Articles About The Pinta Trail
Map of the Pinta Trail. Click to enlarge.
Native Americans, explorers, and settlers used the Pinta Trail for travel from San Antonio to points west. The trail was the primary route to the Presidio San Luis de las Amarillas, now better known as Presidio of San Sabá, which was founded in April 1757, near present day Menard, Texas. The Spanish continued to use this trail to reach Santa Fe into the 19th century. After German immigrants established New Braunfels in 1845, they forged onward to found Fredericksburg using a trail that looped south from New Braunfels and connected with the Pinta Trail above San Antonio, converting the trail to a road for European settlers.
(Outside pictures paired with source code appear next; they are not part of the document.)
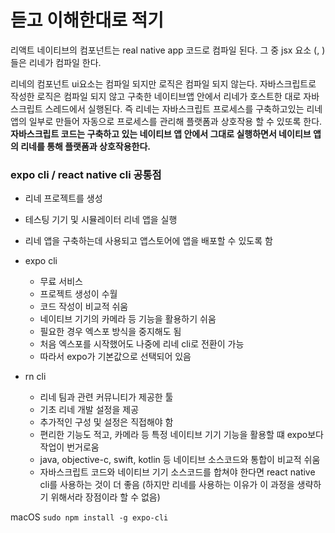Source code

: # 듣고 이해한대로 적기

리액트 네이티브의 컴포넌트는 real native app 코드로 컴파일 된다. 그 중 jsx 요소 (<View>, <Text>) 들은 리네가 컴파일 한다.

리네의 컴포넌트 ui요소는 컴파일 되지만 로직은 컴파일 되지 않는다.
자바스크립트로 작성한 로직은 컴파일 되지 않고 구축한 네이티브앱 안에서 리네가 호스트한 대로 자바스크립트 스레드에서 실행된다.
즉 리네는 자바스크립트 프로세스를 구축하고있는 리네앱의 일부로 만들어 자동으로 프로세스를 관리해 플랫폼과 상호작용 할 수 있또록 한다.
**자바스크립트 코드는 구축하고 있는 네이티브 앱 안에서 그대로 실행하면서 네이티브 앱의 리네를 통해 플랫폼과 상호작용한다.**

### expo cli / react native cli 공통점

- 리네 프로젝트를 생성
- 테스팅 기기 및 시뮬레이터 리네 앱을 실행
- 리네 앱을 구축하는데 사용되고 앱스토어에 앱을 배포할 수 있도록 함

- expo cli

  - 무료 서비스
  - 프로젝트 생성이 수월
  - 코드 작성이 비교적 쉬움
  - 네이티브 기기의 카메라 등 기능을 활용하기 쉬움
  - 필요한 경우 엑스포 방식을 중지해도 됨
  - 처음 엑스포를 시작했어도 나중에 리네 cli로 전환이 가능
  - 따라서 expo가 기본값으로 선택되어 있음

- rn cli
  - 리네 팀과 관련 커뮤니티가 제공한 툴
  - 기초 리네 개발 설정을 제공
  - 추가적인 구성 및 설정은 직접해야 함
  - 편리한 기능도 적고, 카메라 등 특정 네이티브 기기 기능을 활용할 떄 expo보다 작업이 번거로움
  - java, objective-c, swift, kotlin 등 네이티브 소스코드와 통합이 비교적 쉬움
  - 자바스크립트 코드와 네이티브 기기 소스코드를 합쳐야 한다면 react native cli를 사용하는 것이 더 좋음 (하지만 리네를 사용하는 이유가 이 과정을 생략하기 위해서라 장점이라 할 수 없음)

macOS
`sudo npm install -g expo-cli`
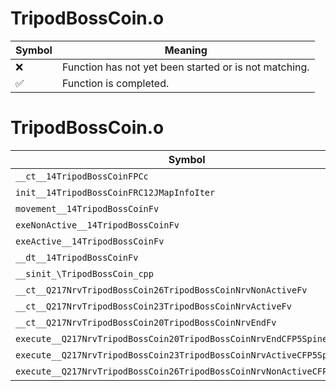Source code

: # TripodBossCoin.o
| Symbol | Meaning 
| ------------- | ------------- 
| :x: | Function has not yet been started or is not matching. 
| :white_check_mark: | Function is completed. 


# TripodBossCoin.o
| Symbol | Decompiled? |
| ------------- | ------------- |
| `__ct__14TripodBossCoinFPCc` | :x: |
| `init__14TripodBossCoinFRC12JMapInfoIter` | :x: |
| `movement__14TripodBossCoinFv` | :x: |
| `exeNonActive__14TripodBossCoinFv` | :x: |
| `exeActive__14TripodBossCoinFv` | :x: |
| `__dt__14TripodBossCoinFv` | :x: |
| `__sinit_\TripodBossCoin_cpp` | :x: |
| `__ct__Q217NrvTripodBossCoin26TripodBossCoinNrvNonActiveFv` | :x: |
| `__ct__Q217NrvTripodBossCoin23TripodBossCoinNrvActiveFv` | :x: |
| `__ct__Q217NrvTripodBossCoin20TripodBossCoinNrvEndFv` | :x: |
| `execute__Q217NrvTripodBossCoin20TripodBossCoinNrvEndCFP5Spine` | :x: |
| `execute__Q217NrvTripodBossCoin23TripodBossCoinNrvActiveCFP5Spine` | :x: |
| `execute__Q217NrvTripodBossCoin26TripodBossCoinNrvNonActiveCFP5Spine` | :x: |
In January 1847 Ferdinand von Roemer rode the Pinta Trail traveling with John Meusebach to the six-month old village of Fredericksburg and onward to the Presidio San Sabá. The Pinta Trail entered Gillespie from the south along the Grape Creek drainage, continuing northwest, it crossed the Pedernales at the first inverted horseshoe-bend east of Baron’s Creek, north of today’s U.S. Highway 290 near the site of the Mormon colony of Zodiac. It appears that the trail originally passed Fredericksburg a short distance to the east, but the town’s founders built roads through their settlement one of which connected to the Pinta Trail at Fort Martin Scott. The Pinta Trail became known as the Upper Emigrant Trail used by the Forty-Niners on their way to the California gold fields and Fort Martin Scott was their guardian.